Pittsburgh police and a local summer camp are trying to change that by starting with the way children and teenagers look at and feel about law enforcement.
It's an unlikely connection that seems to be working between young children, even teenagers. Many are thrilled to see men and women in uniform, more specifically, a police uniform.
"It's true connection. It's not anything that's forced," said Keysha Gomez, co-founder & executive director of H.O.P.E For Tomorrow.
KDKA recently spent a day with kids in the H.O.P.E For Tomorrow summer camp. It's a non-profit organization in the city that focuses on building a positive connection between children and the community. Their special guests on this day — Tiffany Costa and Jonathan Bradford, both Pittsburgh police officers. The two are part of the bureau's Community Engagement Office.

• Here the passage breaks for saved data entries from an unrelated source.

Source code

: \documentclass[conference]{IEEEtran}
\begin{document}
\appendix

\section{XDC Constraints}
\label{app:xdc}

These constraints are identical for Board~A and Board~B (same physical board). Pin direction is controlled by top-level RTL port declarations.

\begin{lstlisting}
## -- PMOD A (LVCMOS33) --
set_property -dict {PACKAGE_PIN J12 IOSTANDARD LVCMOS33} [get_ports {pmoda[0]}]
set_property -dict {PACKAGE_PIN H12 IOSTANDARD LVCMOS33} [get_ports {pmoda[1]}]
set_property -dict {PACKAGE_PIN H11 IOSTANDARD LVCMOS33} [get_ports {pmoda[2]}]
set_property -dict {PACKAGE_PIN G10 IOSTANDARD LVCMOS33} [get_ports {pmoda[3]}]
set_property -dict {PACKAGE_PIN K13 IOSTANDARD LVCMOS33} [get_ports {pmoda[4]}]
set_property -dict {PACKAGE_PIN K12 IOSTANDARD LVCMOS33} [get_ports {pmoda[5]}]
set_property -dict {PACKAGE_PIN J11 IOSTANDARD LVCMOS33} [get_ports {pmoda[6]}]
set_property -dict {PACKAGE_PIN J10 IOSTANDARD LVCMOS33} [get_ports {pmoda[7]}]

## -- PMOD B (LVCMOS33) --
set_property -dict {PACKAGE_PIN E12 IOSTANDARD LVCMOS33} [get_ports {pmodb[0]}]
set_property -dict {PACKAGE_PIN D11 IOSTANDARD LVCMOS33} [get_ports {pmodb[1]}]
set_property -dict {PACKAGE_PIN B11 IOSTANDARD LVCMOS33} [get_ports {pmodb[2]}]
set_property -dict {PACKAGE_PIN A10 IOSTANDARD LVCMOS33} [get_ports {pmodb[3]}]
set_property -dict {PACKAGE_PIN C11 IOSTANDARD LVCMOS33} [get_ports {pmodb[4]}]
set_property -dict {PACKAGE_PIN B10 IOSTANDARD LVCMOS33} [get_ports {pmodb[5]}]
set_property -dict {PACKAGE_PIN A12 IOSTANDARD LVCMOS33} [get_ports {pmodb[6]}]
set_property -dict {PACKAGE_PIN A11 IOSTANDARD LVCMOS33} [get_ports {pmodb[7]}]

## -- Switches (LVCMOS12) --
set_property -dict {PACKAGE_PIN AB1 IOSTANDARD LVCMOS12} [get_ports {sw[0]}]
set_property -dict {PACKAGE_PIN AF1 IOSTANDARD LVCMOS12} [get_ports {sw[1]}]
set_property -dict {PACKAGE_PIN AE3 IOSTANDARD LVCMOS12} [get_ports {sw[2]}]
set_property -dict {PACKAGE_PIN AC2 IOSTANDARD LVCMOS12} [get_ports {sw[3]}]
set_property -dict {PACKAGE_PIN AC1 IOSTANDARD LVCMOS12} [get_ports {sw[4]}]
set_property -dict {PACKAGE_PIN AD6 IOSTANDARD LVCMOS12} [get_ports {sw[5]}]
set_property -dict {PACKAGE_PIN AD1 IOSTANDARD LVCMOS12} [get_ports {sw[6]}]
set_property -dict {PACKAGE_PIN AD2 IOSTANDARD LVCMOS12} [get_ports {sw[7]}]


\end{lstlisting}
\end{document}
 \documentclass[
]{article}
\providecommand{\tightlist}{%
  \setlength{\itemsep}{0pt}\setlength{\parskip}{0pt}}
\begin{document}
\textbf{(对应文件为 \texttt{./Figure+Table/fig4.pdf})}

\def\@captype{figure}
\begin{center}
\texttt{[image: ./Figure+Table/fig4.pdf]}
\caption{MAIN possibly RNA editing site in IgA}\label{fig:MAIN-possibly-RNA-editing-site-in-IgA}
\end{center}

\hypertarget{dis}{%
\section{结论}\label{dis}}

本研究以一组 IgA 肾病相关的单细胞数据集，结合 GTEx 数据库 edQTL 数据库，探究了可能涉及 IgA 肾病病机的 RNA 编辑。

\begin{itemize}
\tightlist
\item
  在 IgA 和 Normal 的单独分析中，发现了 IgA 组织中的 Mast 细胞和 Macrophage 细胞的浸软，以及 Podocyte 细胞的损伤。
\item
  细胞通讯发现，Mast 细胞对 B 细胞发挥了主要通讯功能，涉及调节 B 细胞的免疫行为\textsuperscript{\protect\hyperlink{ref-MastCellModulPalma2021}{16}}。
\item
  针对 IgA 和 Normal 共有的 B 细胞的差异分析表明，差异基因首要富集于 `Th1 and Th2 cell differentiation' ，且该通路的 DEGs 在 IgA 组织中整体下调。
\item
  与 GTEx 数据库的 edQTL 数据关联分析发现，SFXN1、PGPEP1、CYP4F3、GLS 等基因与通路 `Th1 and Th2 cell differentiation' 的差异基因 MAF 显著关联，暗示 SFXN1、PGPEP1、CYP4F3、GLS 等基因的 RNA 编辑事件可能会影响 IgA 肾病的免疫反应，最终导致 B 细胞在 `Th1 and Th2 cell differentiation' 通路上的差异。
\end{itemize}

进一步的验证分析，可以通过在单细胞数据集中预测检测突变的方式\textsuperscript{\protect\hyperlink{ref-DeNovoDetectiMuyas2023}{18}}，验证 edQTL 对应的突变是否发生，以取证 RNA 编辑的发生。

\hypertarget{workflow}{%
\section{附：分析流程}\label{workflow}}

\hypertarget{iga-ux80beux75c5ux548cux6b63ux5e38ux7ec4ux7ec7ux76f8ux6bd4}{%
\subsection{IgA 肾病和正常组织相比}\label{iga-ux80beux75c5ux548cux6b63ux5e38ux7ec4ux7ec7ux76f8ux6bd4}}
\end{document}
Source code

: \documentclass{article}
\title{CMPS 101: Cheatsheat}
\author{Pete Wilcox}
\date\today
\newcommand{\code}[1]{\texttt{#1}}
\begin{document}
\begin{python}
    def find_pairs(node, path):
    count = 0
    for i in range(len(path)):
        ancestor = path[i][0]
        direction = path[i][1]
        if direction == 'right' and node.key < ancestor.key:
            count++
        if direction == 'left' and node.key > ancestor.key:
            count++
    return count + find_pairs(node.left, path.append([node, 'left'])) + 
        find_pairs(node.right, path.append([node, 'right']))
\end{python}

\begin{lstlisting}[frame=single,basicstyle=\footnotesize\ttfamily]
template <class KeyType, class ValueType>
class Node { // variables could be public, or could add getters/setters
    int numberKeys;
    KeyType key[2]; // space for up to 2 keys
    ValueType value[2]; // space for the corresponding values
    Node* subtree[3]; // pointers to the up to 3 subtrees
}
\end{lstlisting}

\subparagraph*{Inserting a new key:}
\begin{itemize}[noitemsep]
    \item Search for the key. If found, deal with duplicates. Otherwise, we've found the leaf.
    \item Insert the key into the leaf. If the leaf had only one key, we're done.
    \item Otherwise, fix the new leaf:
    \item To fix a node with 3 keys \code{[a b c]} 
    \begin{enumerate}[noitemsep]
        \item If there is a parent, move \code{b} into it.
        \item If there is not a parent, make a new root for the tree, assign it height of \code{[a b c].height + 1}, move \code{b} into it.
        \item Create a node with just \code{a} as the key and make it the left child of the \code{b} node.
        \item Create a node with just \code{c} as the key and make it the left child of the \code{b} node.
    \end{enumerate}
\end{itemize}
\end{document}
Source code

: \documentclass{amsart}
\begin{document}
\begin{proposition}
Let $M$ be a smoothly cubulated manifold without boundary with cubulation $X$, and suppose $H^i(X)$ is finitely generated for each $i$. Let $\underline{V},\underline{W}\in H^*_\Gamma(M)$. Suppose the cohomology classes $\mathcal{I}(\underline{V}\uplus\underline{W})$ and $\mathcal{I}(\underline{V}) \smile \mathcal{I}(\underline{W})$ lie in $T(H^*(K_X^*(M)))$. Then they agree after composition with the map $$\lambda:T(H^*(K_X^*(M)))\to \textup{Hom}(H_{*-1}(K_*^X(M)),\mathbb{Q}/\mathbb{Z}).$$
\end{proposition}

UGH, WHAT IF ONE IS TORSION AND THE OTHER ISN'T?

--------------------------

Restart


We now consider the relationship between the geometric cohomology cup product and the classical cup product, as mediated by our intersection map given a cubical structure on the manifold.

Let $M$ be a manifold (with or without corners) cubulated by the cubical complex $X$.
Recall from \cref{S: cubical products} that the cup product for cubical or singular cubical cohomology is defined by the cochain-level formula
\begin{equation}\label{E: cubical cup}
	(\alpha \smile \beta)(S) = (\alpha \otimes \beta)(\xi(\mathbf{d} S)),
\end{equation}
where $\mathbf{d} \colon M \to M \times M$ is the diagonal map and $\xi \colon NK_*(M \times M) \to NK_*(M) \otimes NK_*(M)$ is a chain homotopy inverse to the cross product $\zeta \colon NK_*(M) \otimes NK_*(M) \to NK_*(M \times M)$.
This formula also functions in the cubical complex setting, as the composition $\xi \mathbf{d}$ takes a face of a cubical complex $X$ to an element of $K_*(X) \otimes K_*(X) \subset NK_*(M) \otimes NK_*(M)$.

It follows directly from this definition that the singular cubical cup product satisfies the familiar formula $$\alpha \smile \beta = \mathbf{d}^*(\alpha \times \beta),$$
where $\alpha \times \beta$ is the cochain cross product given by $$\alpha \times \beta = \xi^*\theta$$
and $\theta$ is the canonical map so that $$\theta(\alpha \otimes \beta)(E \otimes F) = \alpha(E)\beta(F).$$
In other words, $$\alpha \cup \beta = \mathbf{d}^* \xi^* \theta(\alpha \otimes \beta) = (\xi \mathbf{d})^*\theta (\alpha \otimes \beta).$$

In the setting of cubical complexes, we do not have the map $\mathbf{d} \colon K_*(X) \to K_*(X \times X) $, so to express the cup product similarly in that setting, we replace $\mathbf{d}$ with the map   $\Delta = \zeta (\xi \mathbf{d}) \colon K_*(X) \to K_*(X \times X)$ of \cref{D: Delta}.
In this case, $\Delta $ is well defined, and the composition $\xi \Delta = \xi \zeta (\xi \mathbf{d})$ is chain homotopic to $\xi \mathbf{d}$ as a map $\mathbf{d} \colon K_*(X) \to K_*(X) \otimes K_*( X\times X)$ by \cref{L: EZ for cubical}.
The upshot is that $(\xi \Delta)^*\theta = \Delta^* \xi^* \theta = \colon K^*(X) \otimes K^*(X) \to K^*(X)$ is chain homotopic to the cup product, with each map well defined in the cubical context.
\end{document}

"There's so much happening in the real world between police officers and the community. And we're really focused on relational policing in the Pittsburgh police. Getting to know people, building relationships, building trust," said Costa.
"My dad told me that if I want to make a change, be a part of it," said Bradford.
For Officer Bradford, that's every day. It's a goal of his to work with kids and show them that officers are more than intimidating figures with a badge on the chest. They're a resource, someone to go to, a friend.
"When we get done talking, they're like, 'Oh, you're one of the cool cops, I like you,'" said Bradford.
Some kids have come to the camp with a negative view of officers, but with time and personal interactions, things changed.
"We've done tutoring with the officers, cooking classes, we've made dance videos," Gomez said.
The change can be seen and felt. But we're still not where we need to be. There's been a rise in gun violence this year, specifically with teens. Most recently in the city's South Side neighborhood, a 15-year-old boy was charged in a shooting that left three men injured.
"I think what we need to start with the kids is when they're young, and help them create a frame of mind and philosophy where they never want to pick up a gun," said Costa.
Gomez said kids here have been directly impacted by the violence. Some lost family members and friends.
"It breaks our heart, and we realize we have to do more because we can't keep crying. The tears have to stop and if playing kickball with the police stops it, we're going to keep doing that," said Gomez.